In ZRZ Realty Co. v. Beneficial Fire, et al. (Or. Ct. App., Oct. 1, 2008), the Oregon Court of Appeals ruled on appeals brought by insureds, ZRZ Realty, Zidell Marine, and others (“Zidell”) and Lloyds of London (Lloyds”) regarding trial court rulings reached in 2002 and 2003.  The appeal concerned a wide range of issues including burden of proof, the definition of occurrence, availability of attorney fees, and allocation.  The Court’s primary holding was that since the insured had the burden of proving coverage, the insured had the burden of proving that the property damage was caused by an “unexpected and unintended” event when that language is used in the definition of occurrence.
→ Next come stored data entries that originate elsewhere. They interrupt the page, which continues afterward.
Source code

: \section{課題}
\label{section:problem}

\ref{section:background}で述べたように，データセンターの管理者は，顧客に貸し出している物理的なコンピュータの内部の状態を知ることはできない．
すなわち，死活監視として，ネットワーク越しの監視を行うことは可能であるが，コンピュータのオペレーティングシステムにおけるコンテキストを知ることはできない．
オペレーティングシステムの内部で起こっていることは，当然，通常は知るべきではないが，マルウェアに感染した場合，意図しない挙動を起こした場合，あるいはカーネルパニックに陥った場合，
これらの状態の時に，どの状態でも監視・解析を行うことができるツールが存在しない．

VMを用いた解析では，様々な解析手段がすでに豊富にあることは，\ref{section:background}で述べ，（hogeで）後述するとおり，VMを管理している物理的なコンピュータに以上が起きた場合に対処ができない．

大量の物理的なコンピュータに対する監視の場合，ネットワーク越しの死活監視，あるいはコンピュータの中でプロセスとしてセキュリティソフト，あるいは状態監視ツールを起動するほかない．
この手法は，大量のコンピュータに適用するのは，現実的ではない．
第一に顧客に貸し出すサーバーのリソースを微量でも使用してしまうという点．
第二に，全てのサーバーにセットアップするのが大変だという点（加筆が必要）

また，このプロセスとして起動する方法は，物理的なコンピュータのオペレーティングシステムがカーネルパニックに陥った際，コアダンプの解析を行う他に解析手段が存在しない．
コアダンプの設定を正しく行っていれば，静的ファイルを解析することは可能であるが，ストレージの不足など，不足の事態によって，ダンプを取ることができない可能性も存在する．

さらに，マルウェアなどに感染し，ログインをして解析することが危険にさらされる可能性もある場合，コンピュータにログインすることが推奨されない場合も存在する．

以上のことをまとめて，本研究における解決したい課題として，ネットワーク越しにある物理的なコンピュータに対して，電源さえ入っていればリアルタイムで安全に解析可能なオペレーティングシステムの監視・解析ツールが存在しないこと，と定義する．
Oregon law had been clear that the burden was on the insured to prove coverage. Prior cases, however, seemed to not distinguish the unexpected and unintended requirement in the definition of occurrence with the exclusion for expected or intended injury.  The Court of Appeals clarified that the insured bears the burden of proving that the event was unexpected and unintended.  Since the trial court has placed the burden of proof on Lloyds, the Court remanded for a new trial.

 

In remanding for a new trial, the Court of Appeals also commented on several other issues, including that the definition of “fixed and moveable things” in a protection and indemnity policy does not include soil and river sediment.  The Court declined, however, to comment on allocation.  On cross-appeal, Zidell argued that the court applied the wrong allocation method based on Oregon statute and the Court’s decision in Cascade Corp. v. American Home Ins. Co., 206 Or. App. 1 (2006). The Court of Appeals declined to address the argument, waiting to see if it returned after remand. The Court of Appeals also reversed the trial court’s decision that led to the award of declaratory judgment attorney fees to Zidell.